While the racial and age disparity is less severe for BCS prediction, the advantage of DP can still be observed. Overall, DP shows 14.3% (random undersampling) to 37.7% (Distant) improvement among racial groups and 23.3% (NearMiss1) to 88.0% (Distant) improvement for age groups in terms of C1 recall (Fig. 5d) compared to existing sampling methods.

Mitigation solely based on adjusting thresholds

We also test whether or not threshold tuning alone can boost the performance of demographic subgroups and reduce disparity. Specifically, we compare the prediction performance under the whole group threshold and subgroup thresholds, which are described in the Methods section. Prediction results under the original machine learning models (no bias correction) using different optimized thresholds for different demographic groups are shown in Supplementary Fig. 2. For the IHM task, the performance differences between using the whole-group threshold and subgroup threshold are small (<0.1), in terms of C1 precision and recall, for subgroups with relatively large sizes (e.g., middle-aged patients). However, for other smaller subgroups (e.g., young patients with age <30), the performance decreases. A likely reason is overfitting, i.e., the threshold selected based on a small sample size in the validation set is not optimal on the test set, due to the small sample sizes. BCS results follow similar patterns. Thus, threshold adjustment alone is insufficient for the data imbalance and accuracy disparity problems.
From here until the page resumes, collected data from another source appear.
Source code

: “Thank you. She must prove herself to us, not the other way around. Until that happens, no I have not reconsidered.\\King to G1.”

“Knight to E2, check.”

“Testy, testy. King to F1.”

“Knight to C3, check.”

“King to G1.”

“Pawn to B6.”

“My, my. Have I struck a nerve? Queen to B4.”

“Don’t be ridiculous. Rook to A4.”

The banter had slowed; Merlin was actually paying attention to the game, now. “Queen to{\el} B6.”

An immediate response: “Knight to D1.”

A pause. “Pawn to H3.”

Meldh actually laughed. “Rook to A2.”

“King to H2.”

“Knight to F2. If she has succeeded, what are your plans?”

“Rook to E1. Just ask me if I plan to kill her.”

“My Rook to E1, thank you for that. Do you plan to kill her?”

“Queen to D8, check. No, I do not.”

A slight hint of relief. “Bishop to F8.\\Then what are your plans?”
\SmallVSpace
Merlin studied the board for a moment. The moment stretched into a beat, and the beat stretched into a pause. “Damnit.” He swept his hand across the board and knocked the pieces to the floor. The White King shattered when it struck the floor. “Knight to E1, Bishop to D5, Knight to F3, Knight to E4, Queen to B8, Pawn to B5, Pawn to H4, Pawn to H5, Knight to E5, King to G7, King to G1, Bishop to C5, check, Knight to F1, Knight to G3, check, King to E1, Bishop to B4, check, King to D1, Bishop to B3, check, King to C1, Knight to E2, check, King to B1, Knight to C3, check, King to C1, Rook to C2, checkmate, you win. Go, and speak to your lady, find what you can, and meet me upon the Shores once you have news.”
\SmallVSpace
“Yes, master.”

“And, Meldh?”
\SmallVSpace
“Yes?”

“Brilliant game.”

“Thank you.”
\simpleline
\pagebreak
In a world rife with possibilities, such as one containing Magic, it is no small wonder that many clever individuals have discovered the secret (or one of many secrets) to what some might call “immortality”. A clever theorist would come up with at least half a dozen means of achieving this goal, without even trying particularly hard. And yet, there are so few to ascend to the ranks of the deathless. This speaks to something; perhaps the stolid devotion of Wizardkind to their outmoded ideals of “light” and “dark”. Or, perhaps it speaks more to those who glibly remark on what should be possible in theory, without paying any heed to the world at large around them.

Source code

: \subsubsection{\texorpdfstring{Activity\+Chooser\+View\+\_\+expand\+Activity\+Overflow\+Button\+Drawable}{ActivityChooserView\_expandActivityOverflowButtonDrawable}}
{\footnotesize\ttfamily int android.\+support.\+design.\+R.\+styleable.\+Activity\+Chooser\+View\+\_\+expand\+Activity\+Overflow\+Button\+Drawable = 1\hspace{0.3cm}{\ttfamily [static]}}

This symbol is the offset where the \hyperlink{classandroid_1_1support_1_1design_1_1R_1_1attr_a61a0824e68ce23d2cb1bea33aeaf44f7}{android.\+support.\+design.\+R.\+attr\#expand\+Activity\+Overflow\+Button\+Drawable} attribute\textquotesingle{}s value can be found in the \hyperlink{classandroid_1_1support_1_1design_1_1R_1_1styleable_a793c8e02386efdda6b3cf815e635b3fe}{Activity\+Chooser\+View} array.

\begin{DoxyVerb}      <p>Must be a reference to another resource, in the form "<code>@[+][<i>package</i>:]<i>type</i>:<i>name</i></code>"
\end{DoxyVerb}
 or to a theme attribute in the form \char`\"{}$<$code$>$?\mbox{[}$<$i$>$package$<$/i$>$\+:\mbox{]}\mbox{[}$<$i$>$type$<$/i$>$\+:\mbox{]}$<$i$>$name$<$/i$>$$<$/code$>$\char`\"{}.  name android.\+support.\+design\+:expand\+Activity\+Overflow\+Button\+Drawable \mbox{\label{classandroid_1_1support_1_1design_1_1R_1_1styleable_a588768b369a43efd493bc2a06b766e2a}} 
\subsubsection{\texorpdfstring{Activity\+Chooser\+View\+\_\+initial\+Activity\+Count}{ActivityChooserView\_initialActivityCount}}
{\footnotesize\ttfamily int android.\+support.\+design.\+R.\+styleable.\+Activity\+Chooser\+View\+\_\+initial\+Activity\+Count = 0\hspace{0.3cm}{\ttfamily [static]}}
Subpopulation-based vs. whole-population-based sampling

Existing sampling solutions do not differentiate subpopulations. We found such whole-population-based sampling methods decrease the performance of some underrepresented groups. We compare DP with two common sampling techniques (i.e., random undersampling and SMOTE) with four demographic groups (namely, Black, Asian, age <30, 90+ for the IHM task and Hispanic, Asian, age <30, 90+ for the BCS task). These groups are chosen because of their low performances under the original machine learning model. DP consistently boosts the performance of most underrepresented demographic groups (Fig. 6). For IHM, DP improves the original model’s C1 recall by 6.0% to 38.0%. This improvement is up to 29.6% for BCS. In contrast, this consistent improvement is not observed in the other two methods. For example, for the IHM task, although the undersampling technique boosts the balanced accuracy for Asian patients, the performances of Black and age 90+ subgroups slightly decrease (Fig. 6b). For the BCS task, SMOTE slightly decreases the C1 recall for the Hispanic, Asian, and age [40, 50) groups (Fig. 6c). We note that for the age <30 subgroup, DP’s balanced accuracy drops (Fig. 6d), which is due to a decrease in the majority class C0 recall. The complete comparison results with the 8 existing sampling methods and the original machine learning model without any sampling are shown in Supplementary Fig. 3.

For subgroups with lower original performance, DP brings stronger C1 recall improvements. We show this trend in Fig. 7, where we compare the minority class recall between the original model with the subgroup threshold and the DP model trained for each subgroup. For the IHM task, DP improves the C1 recall by 200.4%, 163.4%, and 75.2%, respectively, for the age <30, Black, and Asian patients (Fig. 7a). Similarly, for the BCS task, C1 recall of DP is 30.7%, 27.3%, and 27.1% higher than the original model with subgroup threshold for age [40, 50), Hispanic, and Asian patients, respectively (Fig. 7b).

Impact of specialized machine learning models on prediction outcomes

In our cross-group experiments, we use the DP model trained for demographic group A (e.g., Black) to predict group B (e.g., Hispanic). The aim is to evaluate the impact of different machine learning models on prediction outcomes. We perform both cross-race and cross-age-group experiments for BCS prediction (Fig. 8) and IHM prediction (Supplementary Fig. 4), which involve three underrepresented races and three underrepresented age groups. For five out of the six DP models in BCS prediction, the minority class C1 recall is the highest when the matching DP model is applied, i.e., when the race or age group of patients being predicted matches the race or age group that the DP model is trained for. For example, when predicting Asian patients’ breast cancer survivability, the DP Asian model (0.78) outperforms the DP Black model (0.55), DP Hispanic model (0.58), and the original model without DP (0.62) in terms of minority class C1 recall (Fig. 8a). Similarly, the balanced accuracy is the highest when DP Asian model is applied to predict Asian patients (Fig. 8c). In the cross-age-group experiment, this trend is also observed. For example, DP [40, 50) model substantially outperforms the other three models when predicting patients in the [40, 50) age range. Its recall C1 is 0.75, whereas the DP <30, DP 90+, and the original models give 0.56, 0.52, and 0.58, respectively (Fig. 8b). However, the DP 90+ model does not show an advantage, as the original model gives a slightly higher recall C1 and the DP [40, 50) gives the highest balanced accuracy when being applied to 90+ patients.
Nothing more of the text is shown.